### [Your goal]
The exercise asks you to copy every line below in which "interface" appears.

***

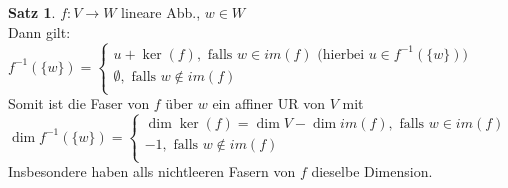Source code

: \documentclass[10pt,a4paper,numbers=endperiod]{scrartcl}
\theoremstyle{definition}
\newtheorem{satz}{Satz}[section]
\begin{document}
\begin{satz}
	$f:V \rightarrow W$ lineare Abb., $w \in W$\\
	Dann gilt:\\
	$f^{-1} (\{w\}) = \begin{cases}
	u+ \ker(f), \text{ falls } w \in im(f) \text{ (hierbei $u \in f^{-1}(\{w\})$)}\\
	\emptyset, \text{ falls $w \notin im (f)$}\\
	\end{cases}$\\
	Somit ist die Faser von $f$ über $w$ ein affiner UR von $V$ mit\\
	$\dim f^{-1}(\{w\})= \begin{cases}
	\dim \ker(f) = \dim V - \dim im (f), \text{ falls $w \in im(f)$}\\
	-1, \text{ falls $w \notin im(f)$}\\
	\end{cases}$\\
	Insbesondere haben alls nichtleeren Fasern von $f$ dieselbe Dimension. 
\end{satz}
\newpage
\end{document}
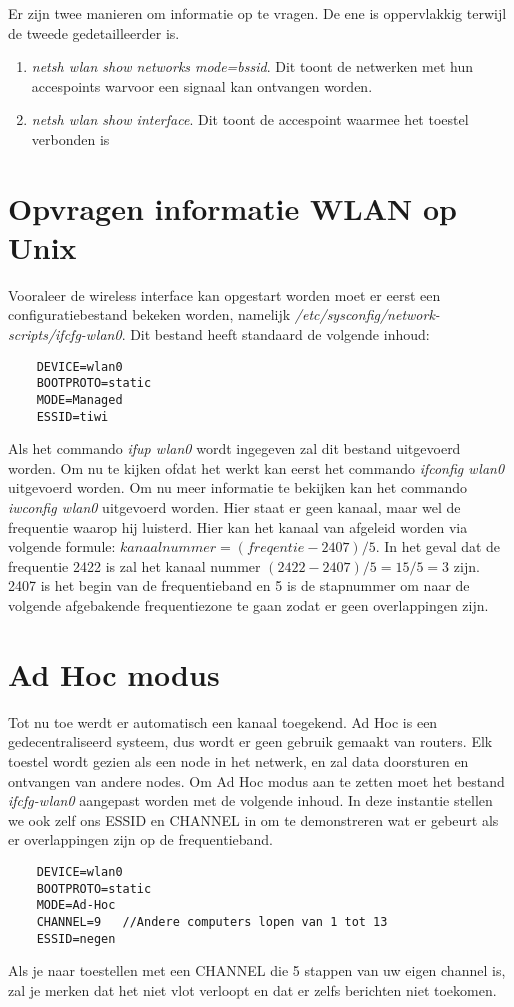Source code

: \documentclass{report}
\begin{document}
Er zijn twee manieren om informatie op te vragen. De ene is oppervlakkig terwijl de tweede gedetailleerder is.

\begin{enumerate}
	\item \textit{netsh wlan show networks mode=bssid}. Dit toont de netwerken met hun accespoints warvoor een signaal kan ontvangen worden.
	\item \textit{netsh wlan show interface}. Dit toont de accespoint waarmee het toestel verbonden is
\end{enumerate}

\section{Opvragen informatie WLAN op Unix}
Vooraleer de wireless interface kan opgestart worden moet er eerst een configuratiebestand bekeken worden, namelijk \textit{/etc/sysconfig/network-scripts/ifcfg-wlan0}. Dit bestand heeft standaard de volgende inhoud:
\begin{lstlisting}
	DEVICE=wlan0
	BOOTPROTO=static
	MODE=Managed
	ESSID=tiwi
\end{lstlisting}
Als het commando \textit{ifup wlan0} wordt ingegeven zal dit bestand uitgevoerd worden. Om nu te kijken ofdat het werkt kan eerst het commando \textit{ifconfig wlan0} uitgevoerd worden. Om nu meer informatie te bekijken kan het commando \textit{iwconfig wlan0} uitgevoerd worden. Hier staat er geen kanaal, maar wel de frequentie waarop hij luisterd. Hier kan het kanaal van afgeleid worden via volgende formule: $ kanaalnummer = (freqentie - 2407) / 5 $. In het geval dat de frequentie 2422 is zal het kanaal nummer $ (2422 - 2407) / 5 = 15 / 5 = 3 $ zijn. 2407 is het begin van de frequentieband en 5 is de stapnummer om naar de volgende afgebakende frequentiezone te gaan zodat er geen overlappingen zijn.

\section{Ad Hoc modus}
Tot nu toe werdt er automatisch een kanaal toegekend. Ad Hoc is een gedecentraliseerd systeem, dus wordt er geen gebruik gemaakt van routers. Elk toestel wordt gezien als een node in het netwerk, en zal data doorsturen en ontvangen van andere nodes. Om Ad Hoc modus aan te zetten moet het bestand \textit{ifcfg-wlan0} aangepast worden met de volgende inhoud. In deze instantie stellen we ook zelf ons ESSID en CHANNEL in om te demonstreren wat er gebeurt als er overlappingen zijn op de frequentieband.
\begin{lstlisting}
	DEVICE=wlan0
	BOOTPROTO=static
	MODE=Ad-Hoc
	CHANNEL=9 	//Andere computers lopen van 1 tot 13
	ESSID=negen
\end{lstlisting}
Als je naar toestellen met een CHANNEL die 5 stappen van uw eigen channel is, zal je merken dat het niet vlot verloopt en dat er zelfs berichten niet toekomen.
\end{document}
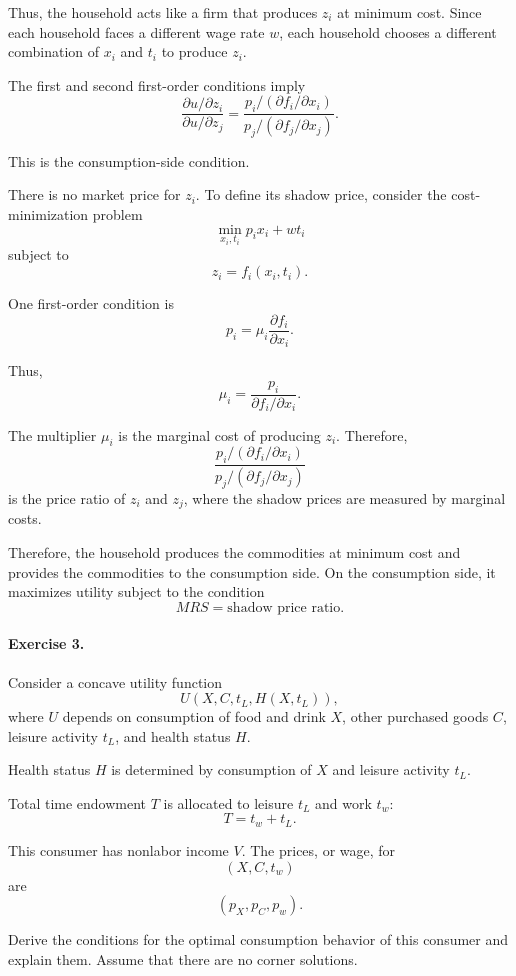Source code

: Thus, the household acts like a firm that produces \(z_i\) at minimum cost. Since each household faces a different wage rate \(w\), each household chooses a different combination of \(x_i\) and \(t_i\) to produce \(z_i\).

The first and second first-order conditions imply
\[
\frac{
\partial u/\partial z_i
}{
\partial u/\partial z_j
}
=
\frac{
p_i/(\partial f_i/\partial x_i)
}{
p_j/(\partial f_j/\partial x_j)
}.
\]

This is the consumption-side condition.

There is no market price for \(z_i\). To define its shadow price, consider the cost-minimization problem
\[
\min_{x_i,t_i} p_i x_i+wt_i
\]
subject to
\[
z_i=f_i(x_i,t_i).
\]

One first-order condition is
\[
p_i
=
\mu_i
\frac{\partial f_i}{\partial x_i}.
\]

Thus,
\[
\mu_i
=
\frac{p_i}{\partial f_i/\partial x_i}.
\]

The multiplier \(\mu_i\) is the marginal cost of producing \(z_i\). Therefore,
\[
\frac{
p_i/(\partial f_i/\partial x_i)
}{
p_j/(\partial f_j/\partial x_j)
}
\]
is the price ratio of \(z_i\) and \(z_j\), where the shadow prices are measured by marginal costs.

Therefore, the household produces the commodities at minimum cost and provides the commodities to the consumption side. On the consumption side, it maximizes utility subject to the condition
\[
MRS=\text{shadow price ratio}.
\]

\paragraph{Exercise 3.}
Consider a concave utility function
\[
U(X,C,t_L,H(X,t_L)),
\]
where \(U\) depends on consumption of food and drink \(X\), other purchased goods \(C\), leisure activity \(t_L\), and health status \(H\).

Health status \(H\) is determined by consumption of \(X\) and leisure activity \(t_L\).

Total time endowment \(T\) is allocated to leisure \(t_L\) and work \(t_w\):
\[
T=t_w+t_L.
\]

This consumer has nonlabor income \(V\). The prices, or wage, for
\[
(X,C,t_w)
\]
are
\[
(p_X,p_C,p_w).
\]

Derive the conditions for the optimal consumption behavior of this consumer and explain them. Assume that there are no corner solutions.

***

### [Written solution]
	\item \textit{netsh wlan show interface}. Dit toont de accespoint waarmee het toestel verbonden is
Vooraleer de wireless interface kan opgestart worden moet er eerst een configuratiebestand bekeken worden, namelijk \textit{/etc/sysconfig/network-scripts/ifcfg-wlan0}. Dit bestand heeft standaard de volgende inhoud:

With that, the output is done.